## Your assignment
Reply with each record repeated exactly.

## Data extract
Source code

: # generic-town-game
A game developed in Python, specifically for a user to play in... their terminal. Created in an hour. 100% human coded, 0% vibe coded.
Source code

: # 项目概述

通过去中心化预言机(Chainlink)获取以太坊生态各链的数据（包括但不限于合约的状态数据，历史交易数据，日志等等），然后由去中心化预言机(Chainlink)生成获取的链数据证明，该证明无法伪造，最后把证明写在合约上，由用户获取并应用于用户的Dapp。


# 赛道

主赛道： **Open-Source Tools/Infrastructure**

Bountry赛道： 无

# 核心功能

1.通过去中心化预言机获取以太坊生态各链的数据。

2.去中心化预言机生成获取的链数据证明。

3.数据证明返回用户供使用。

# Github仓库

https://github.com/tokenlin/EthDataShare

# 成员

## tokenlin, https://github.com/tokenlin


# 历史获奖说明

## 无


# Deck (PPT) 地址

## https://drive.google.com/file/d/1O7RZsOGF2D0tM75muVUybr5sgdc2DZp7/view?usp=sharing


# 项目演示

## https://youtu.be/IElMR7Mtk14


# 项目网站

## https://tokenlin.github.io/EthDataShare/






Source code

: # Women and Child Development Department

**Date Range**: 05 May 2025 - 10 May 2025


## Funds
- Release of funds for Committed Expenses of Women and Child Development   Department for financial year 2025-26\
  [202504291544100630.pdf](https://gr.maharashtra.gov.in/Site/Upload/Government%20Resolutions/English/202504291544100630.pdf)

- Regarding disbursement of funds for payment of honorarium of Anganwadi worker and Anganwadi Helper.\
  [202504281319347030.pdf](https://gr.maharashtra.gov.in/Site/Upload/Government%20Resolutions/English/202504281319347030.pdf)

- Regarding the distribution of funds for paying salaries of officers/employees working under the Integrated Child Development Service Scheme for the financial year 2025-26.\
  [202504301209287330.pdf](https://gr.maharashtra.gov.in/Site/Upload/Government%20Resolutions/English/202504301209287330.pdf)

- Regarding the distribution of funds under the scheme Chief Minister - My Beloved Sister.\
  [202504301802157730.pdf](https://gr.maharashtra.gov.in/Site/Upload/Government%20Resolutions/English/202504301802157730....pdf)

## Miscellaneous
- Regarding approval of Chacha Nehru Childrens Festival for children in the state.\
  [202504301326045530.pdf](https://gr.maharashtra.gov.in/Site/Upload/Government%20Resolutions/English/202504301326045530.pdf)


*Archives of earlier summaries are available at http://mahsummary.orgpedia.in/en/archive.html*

## Result of the exercise
Source code

: # generic-town-game
A game developed in Python, specifically for a user to play in... their terminal. Created in an hour. 100% human coded, 0% vibe coded.
Source code

: # 项目概述

通过去中心化预言机(Chainlink)获取以太坊生态各链的数据（包括但不限于合约的状态数据，历史交易数据，日志等等），然后由去中心化预言机(Chainlink)生成获取的链数据证明，该证明无法伪造，最后把证明写在合约上，由用户获取并应用于用户的Dapp。


# 赛道

主赛道： **Open-Source Tools/Infrastructure**

Bountry赛道： 无

# 核心功能

1.通过去中心化预言机获取以太坊生态各链的数据。

2.去中心化预言机生成获取的链数据证明。

3.数据证明返回用户供使用。

# Github仓库

https://github.com/tokenlin/EthDataShare

# 成员

## tokenlin, https://github.com/tokenlin


# 历史获奖说明

## 无


# Deck (PPT) 地址

## https://drive.google.com/file/d/1O7RZsOGF2D0tM75muVUybr5sgdc2DZp7/view?usp=sharing


# 项目演示

## https://youtu.be/IElMR7Mtk14


# 项目网站

## https://tokenlin.github.io/EthDataShare/






Source code

: # Women and Child Development Department

**Date Range**: 05 May 2025 - 10 May 2025


## Funds
- Release of funds for Committed Expenses of Women and Child Development   Department for financial year 2025-26\
  [202504291544100630.pdf](https://gr.maharashtra.gov.in/Site/Upload/Government%20Resolutions/English/202504291544100630.pdf)

- Regarding disbursement of funds for payment of honorarium of Anganwadi worker and Anganwadi Helper.\
  [202504281319347030.pdf](https://gr.maharashtra.gov.in/Site/Upload/Government%20Resolutions/English/202504281319347030.pdf)

- Regarding the distribution of funds for paying salaries of officers/employees working under the Integrated Child Development Service Scheme for the financial year 2025-26.\
  [202504301209287330.pdf](https://gr.maharashtra.gov.in/Site/Upload/Government%20Resolutions/English/202504301209287330.pdf)

- Regarding the distribution of funds under the scheme Chief Minister - My Beloved Sister.\
  [202504301802157730.pdf](https://gr.maharashtra.gov.in/Site/Upload/Government%20Resolutions/English/202504301802157730....pdf)

## Miscellaneous
- Regarding approval of Chacha Nehru Childrens Festival for children in the state.\
  [202504301326045530.pdf](https://gr.maharashtra.gov.in/Site/Upload/Government%20Resolutions/English/202504301326045530.pdf)


*Archives of earlier summaries are available at http://mahsummary.orgpedia.in/en/archive.html*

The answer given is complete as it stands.